Start of PROVIDED RECORDS
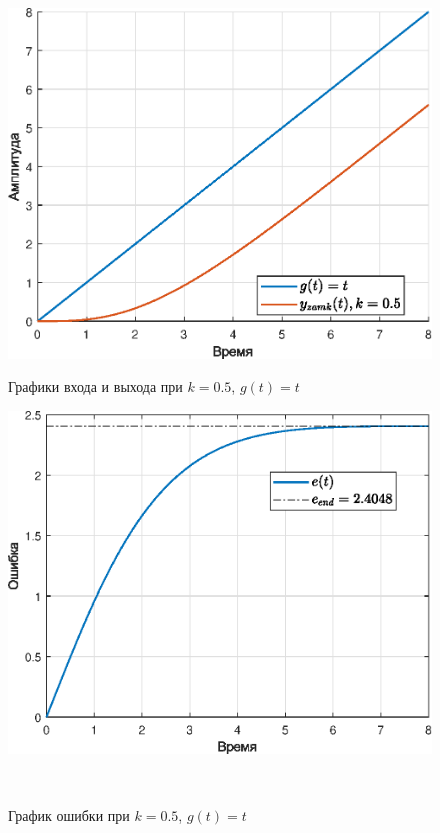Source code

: \documentclass[a4paper]{article}
\begin{document}
\begin{figure}[H]
    \begin{minipage}{0.5\textwidth}
        \centering \includegraphics[width=\textwidth]{ex4/k0.5_g_vt.eps}
        \caption{Графики входа и выхода при $k=0.5$, $g(t)=t$}
    \end{minipage}\hfill
    \begin{minipage}{0.5\textwidth}
        \centering \includegraphics[width=\textwidth]{ex4/k0.5_g_vt_error.eps}
        \caption{График ошибки при $k=0.5$, $g(t)=t$}
    \end{minipage}\\[1em]
\end{figure}\noindent\
\end{document}
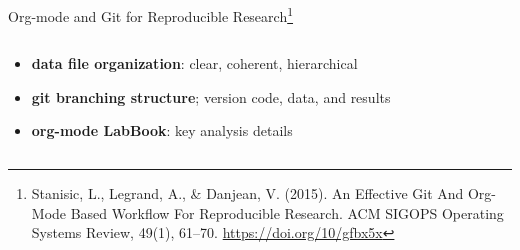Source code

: \documentclass[10pt,aspectratio=169]{beamer}
\begin{document}
\begin{frame}{Org-mode and Git for Reproducible Research\footnote{Stanisic, L., Legrand, A., & Danjean, V. (2015). An Effective Git And Org-Mode Based Workflow For Reproducible Research. ACM SIGOPS Operating Systems Review, 49(1), 61–70. \tiny{\url{https://doi.org/10/gfbx5x}}
}}
    \begin{columns}[c]
    \begin{column}{.3\textwidth} %
    \begin{minipage}{1\textwidth}
    \begin{itemize}
        \item<1->\textbf{data file organization}: clear, coherent, hierarchical
        \item<2->\textbf{git branching structure}; version code, data, and results
        \item<3->\textbf{org-mode LabBook}: key analysis details
    \end{itemize}
    \end{minipage}
    \end{column}
    \begin{column}{.7\textwidth} %
\end{column}
\end{columns}
\end{frame}
\end{document}
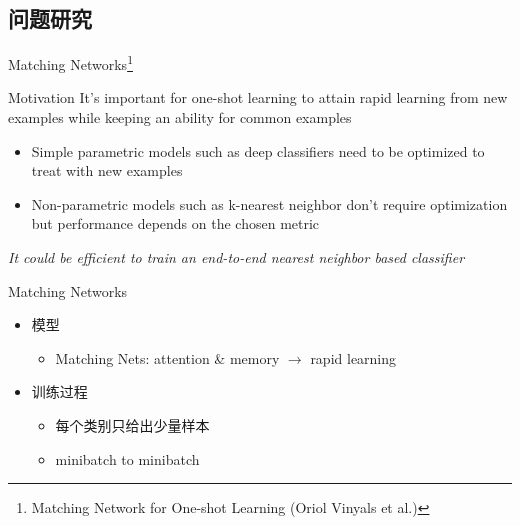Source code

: \documentclass[10pt]{beamer}
\begin{document}
\subsection{问题研究}
\begin{frame}{Matching Networks\footnote{Matching Network for One-shot Learning (Oriol Vinyals et al.)}}
\begin{block}{Motivation}
It's important for one-shot learning to attain rapid learning from new examples while keeping an ability for common examples
\end{block}
\begin{itemize}
	\item Simple parametric models such as deep classifiers need to be optimized to treat with new examples
	\item Non-parametric models such as k-nearest neighbor don't require optimization but performance depends on the chosen metric
	\end{itemize}
\begin{block}{}
\textit{It could be efficient to train an end-to-end nearest neighbor based classifier}
\end{block}


\end{frame}




\begin{frame}{Matching Networks}
\begin{itemize}
	\item 模型
	\begin{itemize}
		\item Matching Nets: attention \& memory $\rightarrow$ rapid learning
	\end{itemize}
	\bigskip
	\item 训练过程
	\begin{itemize}
		\item 每个类别只给出少量样本
		\item minibatch to minibatch
	\end{itemize}
\end{itemize}
\end{frame}
\end{document}
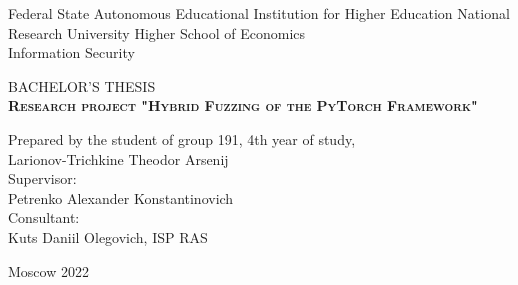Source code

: \begin{titlepage}
    \newpage

    {
        \begin{center}
            Federal State Autonomous Educational Institution for Higher Education
            National Research University Higher School of Economics
            \\
            \bigskip
            Information Security \\
        \end{center}
    }

    \vspace{8em}

    \begin{center}
        {\Large BACHELOR'S THESIS}\\
        \textsc{\textbf{
                Research project
                \linebreak
                "Hybrid Fuzzing of the PyTorch Framework"}}
    \end{center}

    \vspace{4em}

    {
        \hfill\parbox{16cm}{
            \hspace*{5cm}\hspace*{-5cm}Prepared by the student of group 191, 4th year of study,\\
            Larionov-Trichkine Theodor Arsenij\\

            \hspace*{5cm}\hspace*{-5cm}Supervisor:\\
            Petrenko Alexander Konstantinovich
            \\

            \hspace*{5cm}\hspace*{-5cm}Consultant:\\
            Kuts Daniil Olegovich, ISP RAS
            \\
        }
    }

    \vspace{\fill}

    \begin{center}
        Moscow 2022
    \end{center}

\end{titlepage}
End of PROVIDED RECORDS
> [WHAT YOU WILL DO] Retype exactly the lines from the one containing "Larionov-Trichkine Theodor Arsenij\\" through the end of the data. Add nothing.

> [WORKED SOLUTION]
            Larionov-Trichkine Theodor Arsenij\\

            \hspace*{5cm}\hspace*{-5cm}Supervisor:\\
            Petrenko Alexander Konstantinovich
            \\

            \hspace*{5cm}\hspace*{-5cm}Consultant:\\
            Kuts Daniil Olegovich, ISP RAS
            \\
        }
    }

    \vspace{\fill}

    \begin{center}
        Moscow 2022
    \end{center}

\end{titlepage}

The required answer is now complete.